Capacity Achieving Codes From Randomness Condensers

TL;DR

This paper introduces a framework for constructing small ensembles of capacity-achieving linear codes for various discrete symmetric channels using randomness extractors and condensers, enabling efficient encoding and decoding.

Contribution

It presents a novel general framework leveraging randomness condensers to construct explicit capacity-achieving codes for diverse channels.

Findings

Ensembles maintain capacity-achieving properties under basis change.

Explicit constructions yield polynomial-sized ensembles.

Codes enable near-linear encoding and quadratic decoding times.

Abstract

We establish a general framework for construction of small ensembles of capacity achieving linear codes for a wide range of (not necessarily memoryless) discrete symmetric channels, and in particular, the binary erasure and symmetric channels. The main tool used in our constructions is the notion of randomness extractors and lossless condensers that are regarded as central tools in theoretical computer science. Same as random codes, the resulting ensembles preserve their capacity achieving properties under any change of basis.
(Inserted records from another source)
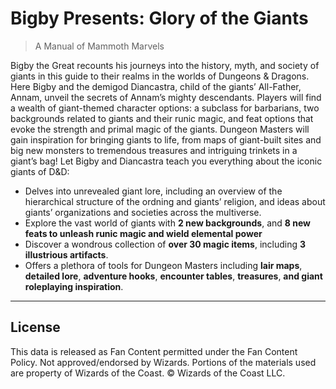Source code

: # Bigby Presents: Glory of the Giants

> A Manual of Mammoth Marvels

Bigby the Great recounts his journeys into the history, myth, and society of giants in this guide to their realms in the worlds of Dungeons & Dragons. Here Bigby and the demigod Diancastra, child of the giants’ All-Father, Annam, unveil the secrets of Annam’s mighty descendants. Players will find a wealth of giant-themed character options: a subclass for barbarians, two backgrounds related to giants and their runic magic, and feat options that evoke the strength and primal magic of the giants. Dungeon Masters will gain inspiration for bringing giants to life, from maps of giant-built sites and big new monsters to tremendous treasures and intriguing trinkets in a giant’s bag! Let Bigby and Diancastra teach you everything about the iconic giants of D&D:

* Delves into unrevealed giant lore, including an overview of the hierarchical structure of the ordning and giants’ religion, and ideas about giants’ organizations and societies across the multiverse.
* Explore the vast world of giants with **2 new backgrounds**, and **8 new feats to unleash runic magic and wield elemental power**
* Discover a wondrous collection of **over 30 magic items**, including **3 illustrious artifacts**.
* Offers a plethora of tools for Dungeon Masters including **lair maps**, **detailed lore**, **adventure hooks**, **encounter tables**, **treasures**, **and giant roleplaying inspiration**.

---

## License

This data is released as Fan Content permitted under the Fan Content Policy. Not approved/endorsed by Wizards. Portions of the materials used are property of Wizards of the Coast. © Wizards of the Coast LLC.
Using known explicit constructions of condensers, we obtain specific ensembles whose size is as small as polynomial in the block length. By applying our construction to Justesen's concatenation scheme (Justesen, 1972) we obtain explicit capacity achieving codes for BEC (resp., BSC) with almost linear time encoding and almost linear time (resp., quadratic time) decoding and exponentially small error probability.